What gives under the Sierras? Volcano experts watch

On the eastern slopes of the Sierra Nevada, just outside Yosemite National Park, the mountains are twitching with seismic tremors.

Geologists aren't quite sure what the earthquake ''swarms'' in the Long Valley-Mono Lake area portend, but the United States Geological Survey (USGS) has issued a ''notice of potential volcanic hazard'' for the area within a 50 -mile radius of Mammoth Lakes, Calif.

The agency was careful to note that the alert ''is the lowest of three levels of formal concern that can be issued.'' While warning that ''future volcanic eruptions of moderate size'' could occur, the USGS also said that ''it is quite possible no eruption will occur.''

Since the alert was issued in May, earthquake swarms, intermittent tremors, and the appearance of new steam vents have continued in the area. A team of USGS scientists who made the assessment on which the hazard alert was based now are conducting more extensive studies of the area.

Mammoth Lakes, a popular ski resort near the center of the seismic activity, is not unfamiliar with such earth rumblings. An earthquake hazard alert has been in effect there since 1978, and several quakes of more-than-moderate magnitude have occurred in that period.

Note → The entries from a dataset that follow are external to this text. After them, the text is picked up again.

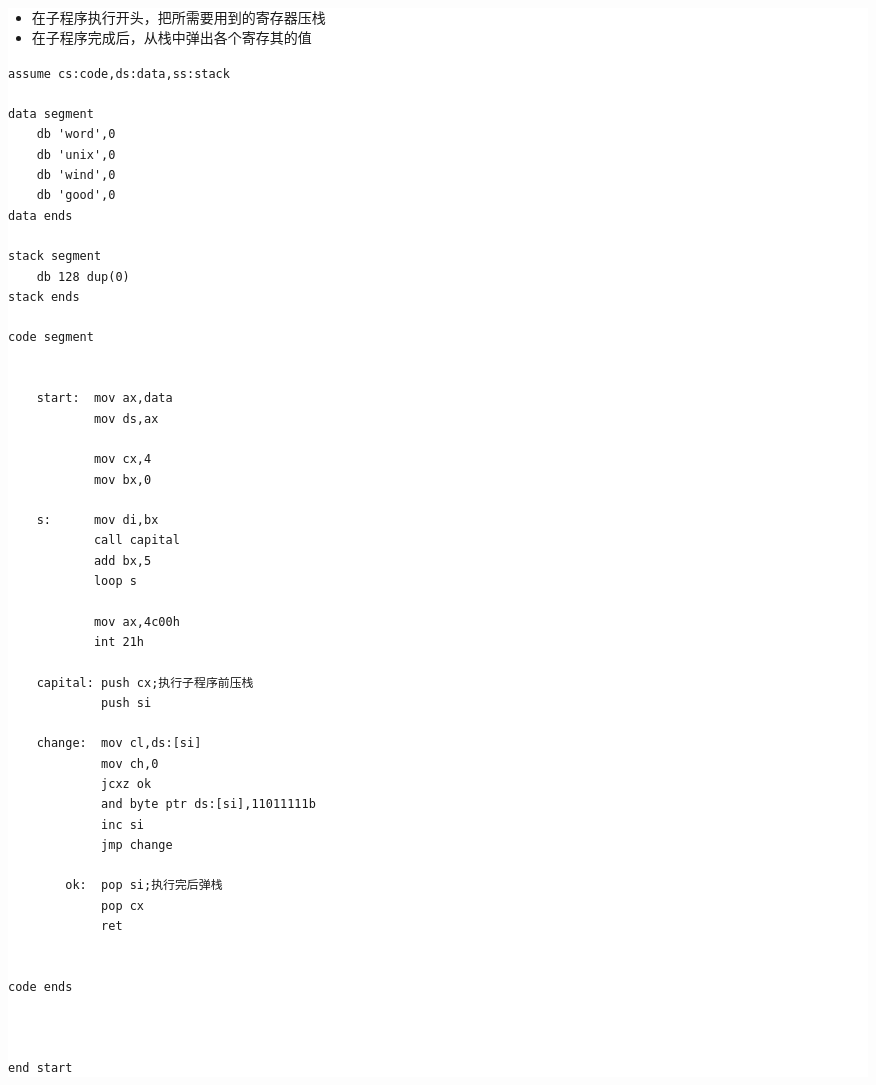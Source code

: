 * 在子程序执行开头，把所需要用到的寄存器压栈
* 在子程序完成后，从栈中弹出各个寄存其的值

```assembly
assume cs:code,ds:data,ss:stack

data segment	
	db 'word',0
	db 'unix',0
	db 'wind',0
	db 'good',0
data ends

stack segment
	db 128 dup(0)
stack ends

code segment


	start:  mov ax,data
			mov ds,ax
			
			mov cx,4
			mov bx,0
			
	s:      mov di,bx
			call capital
			add bx,5
			loop s
			
			mov ax,4c00h
			int 21h
	
	capital: push cx;执行子程序前压栈
			 push si
			 
	change:	 mov cl,ds:[si]
			 mov ch,0
			 jcxz ok
			 and byte ptr ds:[si],11011111b
			 inc si
			 jmp change
			 
		ok:	 pop si;执行完后弹栈
			 pop cx
			 ret


code ends



end start
```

In recent years scientists discovered a magma (molten rock) chamber several miles below the surface near Mammoth Lakes. They now believe that a ''tongue'' of magma is moving toward the surface. ''It is quite possible. . .the magma will cool and solidify,'' says USGS, but if there is an eruption it could produce ''phreatic (steam) explosions, pumice and ash falls, pyroclastic (hot rock) flows, mudflows, and extrusion of a lava dome.''

In a sort of ''worst case'' projection, the geologists say that ''a catastrophic eruption like the one that formed the Long Valley caldera (basin) 700,000 years ago'' could produce ''ash accumulations of three feet or more. . .at distances up to 75 miles.'' That volcano's production of some 140 cubic miles of ash has not been equaled anywhere in the world in ''historic times,'' says USGS.

The scientists studying the Mammoth Lakes situation estimate that such an eruption is ''100 times less probable'' than one producing about one-fourth of a cubic mile of ash - the amount spewed out by Mt. St. Helens in its initial 1980 eruption.